According to Singer, Klio had its genesis in Spotify's accelerating shift to AI-based research. Over the years, the company has begun to tap natural language processing, audio models, and filtering to serve up recommendations and curate playlists including Discovery Weekly and Release Radar. Just last December in Japan, Spotify launched Sing Along, a karaoke-like feature that taps AI to separate vocals from an instrument track within minutes of a song joining the catalog. (For context, 40,000 songs per day are added to the Spotify database of over 60 million songs that are processed on a regular basis.)

"We were starting to hit some challenges and limits with our existing tooling," Singer said. "We were quite concerned because we were getting all this feedback from our researchers that they weren't very happy. They weren't able to be very productive, and it was taking way too long for them to have the impact that they wanted."

Work on Klio -- whose namesake is Clio, the Greek muse of history -- began in early 2019. A prototype came together by the fall, and later in the year, Klio was instrumental in launching a Spotify feature into production. Now, Spotify developers use Klio to string together pipelines that build upon internal work and take advantage of whole-audio-feature APIs.

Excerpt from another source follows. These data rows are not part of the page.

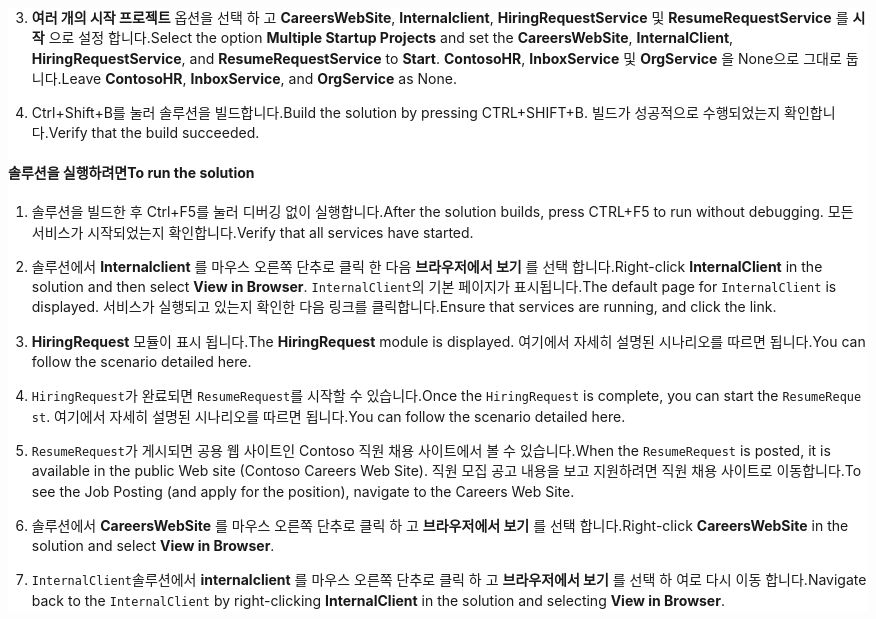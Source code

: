 3. <span data-ttu-id="a7f84-270">**여러 개의 시작 프로젝트** 옵션을 선택 하 고 **CareersWebSite**, **Internalclient**, **HiringRequestService** 및 **ResumeRequestService** 를 **시작** 으로 설정 합니다.</span><span class="sxs-lookup"><span data-stu-id="a7f84-270">Select the option **Multiple Startup Projects** and set the **CareersWebSite**, **InternalClient**, **HiringRequestService**, and **ResumeRequestService** to **Start**.</span></span> <span data-ttu-id="a7f84-271">**ContosoHR**, **InboxService** 및 **OrgService** 을 None으로 그대로 둡니다.</span><span class="sxs-lookup"><span data-stu-id="a7f84-271">Leave **ContosoHR**, **InboxService**, and **OrgService** as None.</span></span>  
  
4. <span data-ttu-id="a7f84-272">Ctrl+Shift+B를 눌러 솔루션을 빌드합니다.</span><span class="sxs-lookup"><span data-stu-id="a7f84-272">Build the solution by pressing CTRL+SHIFT+B.</span></span> <span data-ttu-id="a7f84-273">빌드가 성공적으로 수행되었는지 확인합니다.</span><span class="sxs-lookup"><span data-stu-id="a7f84-273">Verify that the build succeeded.</span></span>  
  
#### <a name="to-run-the-solution"></a><span data-ttu-id="a7f84-274">솔루션을 실행하려면</span><span class="sxs-lookup"><span data-stu-id="a7f84-274">To run the solution</span></span>  
  
1. <span data-ttu-id="a7f84-275">솔루션을 빌드한 후 Ctrl+F5를 눌러 디버깅 없이 실행합니다.</span><span class="sxs-lookup"><span data-stu-id="a7f84-275">After the solution builds, press CTRL+F5 to run without debugging.</span></span> <span data-ttu-id="a7f84-276">모든 서비스가 시작되었는지 확인합니다.</span><span class="sxs-lookup"><span data-stu-id="a7f84-276">Verify that all services have started.</span></span>  
  
2. <span data-ttu-id="a7f84-277">솔루션에서 **Internalclient** 를 마우스 오른쪽 단추로 클릭 한 다음 **브라우저에서 보기** 를 선택 합니다.</span><span class="sxs-lookup"><span data-stu-id="a7f84-277">Right-click **InternalClient** in the solution and then select **View in Browser**.</span></span> <span data-ttu-id="a7f84-278">`InternalClient`의 기본 페이지가 표시됩니다.</span><span class="sxs-lookup"><span data-stu-id="a7f84-278">The default page for `InternalClient` is displayed.</span></span> <span data-ttu-id="a7f84-279">서비스가 실행되고 있는지 확인한 다음 링크를 클릭합니다.</span><span class="sxs-lookup"><span data-stu-id="a7f84-279">Ensure that services are running, and click the link.</span></span>  
  
3. <span data-ttu-id="a7f84-280">**HiringRequest** 모듈이 표시 됩니다.</span><span class="sxs-lookup"><span data-stu-id="a7f84-280">The **HiringRequest** module is displayed.</span></span> <span data-ttu-id="a7f84-281">여기에서 자세히 설명된 시나리오를 따르면 됩니다.</span><span class="sxs-lookup"><span data-stu-id="a7f84-281">You can follow the scenario detailed here.</span></span>  
  
4. <span data-ttu-id="a7f84-282">`HiringRequest`가 완료되면 `ResumeRequest`를 시작할 수 있습니다.</span><span class="sxs-lookup"><span data-stu-id="a7f84-282">Once the `HiringRequest` is complete, you can start the `ResumeRequest`.</span></span> <span data-ttu-id="a7f84-283">여기에서 자세히 설명된 시나리오를 따르면 됩니다.</span><span class="sxs-lookup"><span data-stu-id="a7f84-283">You can follow the scenario detailed here.</span></span>  
  
5. <span data-ttu-id="a7f84-284">`ResumeRequest`가 게시되면 공용 웹 사이트인 Contoso 직원 채용 사이트에서 볼 수 있습니다.</span><span class="sxs-lookup"><span data-stu-id="a7f84-284">When the `ResumeRequest` is posted, it is available in the public Web site (Contoso Careers Web Site).</span></span> <span data-ttu-id="a7f84-285">직원 모집 공고 내용을 보고 지원하려면 직원 채용 사이트로 이동합니다.</span><span class="sxs-lookup"><span data-stu-id="a7f84-285">To see the Job Posting (and apply for the position), navigate to the Careers Web Site.</span></span>  
  
6. <span data-ttu-id="a7f84-286">솔루션에서 **CareersWebSite** 를 마우스 오른쪽 단추로 클릭 하 고 **브라우저에서 보기** 를 선택 합니다.</span><span class="sxs-lookup"><span data-stu-id="a7f84-286">Right-click **CareersWebSite** in the solution and select **View in Browser**.</span></span>  
  
7. <span data-ttu-id="a7f84-287">`InternalClient`솔루션에서 **internalclient** 를 마우스 오른쪽 단추로 클릭 하 고 **브라우저에서 보기** 를 선택 하 여로 다시 이동 합니다.</span><span class="sxs-lookup"><span data-stu-id="a7f84-287">Navigate back to the `InternalClient` by right-clicking **InternalClient** in the solution and selecting **View in Browser**.</span></span>  
  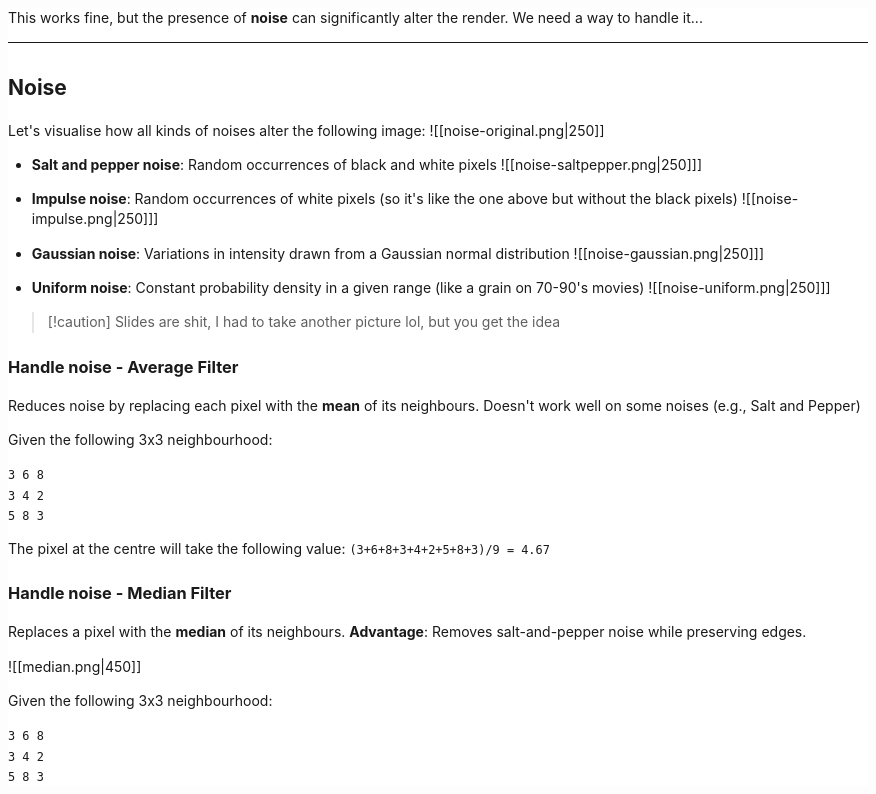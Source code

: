 
This works fine, but the presence of **noise** can significantly alter the render. We need a way to handle it...


****
## Noise

Let's visualise how all kinds of noises alter the following image:
![[noise-original.png|250]]

- **Salt and pepper noise**: Random occurrences of black and white pixels
![[noise-saltpepper.png|250]]]

- **Impulse noise**: Random occurrences of white pixels (so it's like the one above but without the black pixels)
![[noise-impulse.png|250]]]

- **Gaussian noise**: Variations in intensity drawn from a Gaussian normal distribution
![[noise-gaussian.png|250]]]

- **Uniform noise**: Constant probability density in a given range (like a grain on 70-90's movies)
![[noise-uniform.png|250]]]
> [!caution] Slides are shit, I had to take another picture lol, but you get the idea

### Handle noise - Average Filter

Reduces noise by replacing each pixel with the **mean** of its neighbours.
Doesn't work well on some noises (e.g., Salt and Pepper)

Given the following 3x3 neighbourhood:
```
3 6 8
3 4 2
5 8 3
```

The pixel at the centre will take the following value:
`(3+6+8+3+4+2+5+8+3)/9 = 4.67`


### Handle noise - Median Filter

Replaces a pixel with the **median** of its neighbours.
**Advantage**: Removes salt-and-pepper noise while preserving edges.

![[median.png|450]]

Given the following 3x3 neighbourhood:
```
3 6 8
3 4 2
5 8 3
```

"We have a lot of smart researchers and they're doing really awesome stuff with music information retrieval, where the machine actually hears the song rather than just human ears and tries to learn from it," Lynn Root, one of the engineers who spearheaded the Klio project, told VentureBeat. "With Klio, you can do a lot more audio processing and optimize it in a way that you don't necessarily have to repeat work. Klio can also build upon other research -- it provides a way for researchers to build upon existing work with good, clean datasets."

Klio is meant primarily for engineers and researchers as opposed to those without data science backgrounds -- currently, it takes 50 to 60 lines of code to get the core platform's capabilities into a project. But Root and Singer say that usability improvements are on the feature roadmap.

"Once Klio is integrated, you can leverage some capabilities in a very simple fashion, like identifying the beat and danceability factor of a song," Singer said. "That's very accessible for folks -- I would say maybe accessible to somebody who isn't an engineer and certainly accessible to, like, a product manager."